Dataset excerpts
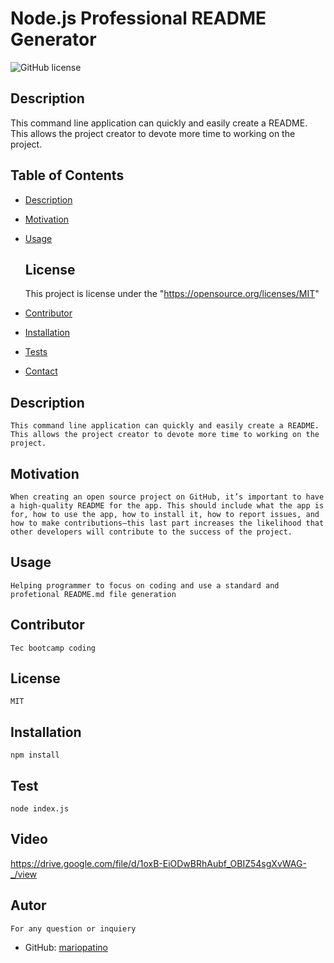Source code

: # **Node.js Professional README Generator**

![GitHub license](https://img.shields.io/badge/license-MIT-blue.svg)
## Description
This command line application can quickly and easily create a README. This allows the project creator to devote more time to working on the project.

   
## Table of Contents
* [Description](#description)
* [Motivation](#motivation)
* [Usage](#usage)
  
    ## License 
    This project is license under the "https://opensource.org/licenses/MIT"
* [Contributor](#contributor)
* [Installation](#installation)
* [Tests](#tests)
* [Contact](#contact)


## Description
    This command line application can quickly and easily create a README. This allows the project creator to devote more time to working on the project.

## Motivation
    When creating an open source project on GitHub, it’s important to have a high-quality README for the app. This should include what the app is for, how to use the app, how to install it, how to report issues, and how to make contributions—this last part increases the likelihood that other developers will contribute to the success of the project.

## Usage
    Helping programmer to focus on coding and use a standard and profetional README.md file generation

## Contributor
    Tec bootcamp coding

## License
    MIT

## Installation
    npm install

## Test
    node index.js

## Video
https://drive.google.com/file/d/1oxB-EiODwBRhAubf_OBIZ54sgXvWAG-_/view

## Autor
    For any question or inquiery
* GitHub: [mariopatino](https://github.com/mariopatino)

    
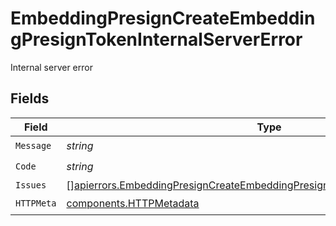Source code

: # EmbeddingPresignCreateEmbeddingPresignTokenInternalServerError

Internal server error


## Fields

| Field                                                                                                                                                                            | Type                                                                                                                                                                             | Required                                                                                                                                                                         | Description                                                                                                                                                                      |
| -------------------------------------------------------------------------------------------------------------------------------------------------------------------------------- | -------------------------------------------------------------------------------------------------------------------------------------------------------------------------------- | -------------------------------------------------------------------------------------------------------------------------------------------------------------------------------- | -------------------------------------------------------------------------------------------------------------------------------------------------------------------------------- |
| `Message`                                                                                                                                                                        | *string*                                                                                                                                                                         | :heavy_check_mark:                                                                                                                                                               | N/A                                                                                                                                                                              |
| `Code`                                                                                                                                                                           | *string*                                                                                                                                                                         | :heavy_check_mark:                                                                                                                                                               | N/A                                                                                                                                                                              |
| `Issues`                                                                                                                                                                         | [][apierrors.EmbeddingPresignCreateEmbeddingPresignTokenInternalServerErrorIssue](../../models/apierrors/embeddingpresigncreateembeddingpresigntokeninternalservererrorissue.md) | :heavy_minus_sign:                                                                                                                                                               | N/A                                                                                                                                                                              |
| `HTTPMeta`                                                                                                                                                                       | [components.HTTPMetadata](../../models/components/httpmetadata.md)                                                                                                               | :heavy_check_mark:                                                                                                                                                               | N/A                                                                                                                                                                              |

==

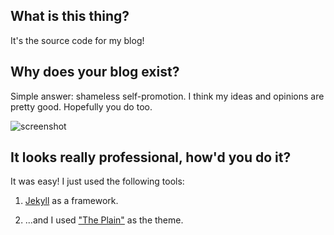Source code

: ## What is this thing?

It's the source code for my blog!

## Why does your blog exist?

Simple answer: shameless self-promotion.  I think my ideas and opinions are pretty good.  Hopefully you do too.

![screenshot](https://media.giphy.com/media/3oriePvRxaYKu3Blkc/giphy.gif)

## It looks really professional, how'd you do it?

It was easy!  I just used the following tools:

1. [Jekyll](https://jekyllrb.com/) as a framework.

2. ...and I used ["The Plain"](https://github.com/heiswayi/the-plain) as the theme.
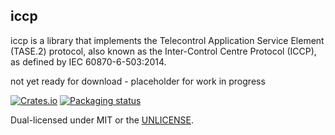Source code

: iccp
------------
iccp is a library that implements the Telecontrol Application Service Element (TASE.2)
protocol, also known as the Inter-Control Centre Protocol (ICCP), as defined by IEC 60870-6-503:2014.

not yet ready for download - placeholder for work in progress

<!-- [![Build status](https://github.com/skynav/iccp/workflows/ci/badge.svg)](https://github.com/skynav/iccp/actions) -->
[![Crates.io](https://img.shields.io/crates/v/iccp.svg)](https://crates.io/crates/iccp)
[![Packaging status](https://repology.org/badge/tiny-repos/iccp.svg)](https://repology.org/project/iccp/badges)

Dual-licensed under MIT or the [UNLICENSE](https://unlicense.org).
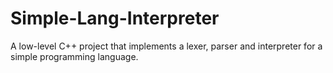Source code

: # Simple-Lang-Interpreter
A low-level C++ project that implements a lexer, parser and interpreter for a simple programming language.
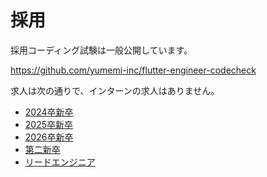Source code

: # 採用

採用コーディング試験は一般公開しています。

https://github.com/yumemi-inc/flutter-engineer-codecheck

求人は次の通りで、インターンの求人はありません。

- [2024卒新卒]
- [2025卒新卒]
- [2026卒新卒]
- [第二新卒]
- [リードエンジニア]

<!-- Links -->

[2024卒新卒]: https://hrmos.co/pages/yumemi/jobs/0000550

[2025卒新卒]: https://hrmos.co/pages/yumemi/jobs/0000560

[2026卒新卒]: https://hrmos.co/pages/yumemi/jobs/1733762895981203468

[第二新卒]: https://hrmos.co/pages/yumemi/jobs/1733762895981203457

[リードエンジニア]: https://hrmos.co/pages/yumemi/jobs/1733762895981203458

---

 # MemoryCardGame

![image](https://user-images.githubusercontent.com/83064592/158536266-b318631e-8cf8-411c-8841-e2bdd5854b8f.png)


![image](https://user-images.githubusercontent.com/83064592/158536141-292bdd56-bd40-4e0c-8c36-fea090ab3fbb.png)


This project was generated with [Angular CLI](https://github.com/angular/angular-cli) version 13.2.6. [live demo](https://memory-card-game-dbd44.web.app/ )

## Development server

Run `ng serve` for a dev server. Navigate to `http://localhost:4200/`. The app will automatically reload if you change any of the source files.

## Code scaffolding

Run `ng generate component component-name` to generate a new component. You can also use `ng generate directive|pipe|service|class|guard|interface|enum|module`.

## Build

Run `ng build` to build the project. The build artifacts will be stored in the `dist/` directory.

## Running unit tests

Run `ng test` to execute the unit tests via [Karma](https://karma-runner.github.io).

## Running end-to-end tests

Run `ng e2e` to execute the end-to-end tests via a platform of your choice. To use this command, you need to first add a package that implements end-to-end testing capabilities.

* **Task**: Repeat the entries above verbatim, but only from the line that has "## Running unit tests" down to the line that has "end-to-end testing capabilities.", inclusive.

* **Final answer**:
## Running unit tests

Run `ng test` to execute the unit tests via [Karma](https://karma-runner.github.io).

## Running end-to-end tests

Run `ng e2e` to execute the end-to-end tests via a platform of your choice. To use this command, you need to first add a package that implements end-to-end testing capabilities.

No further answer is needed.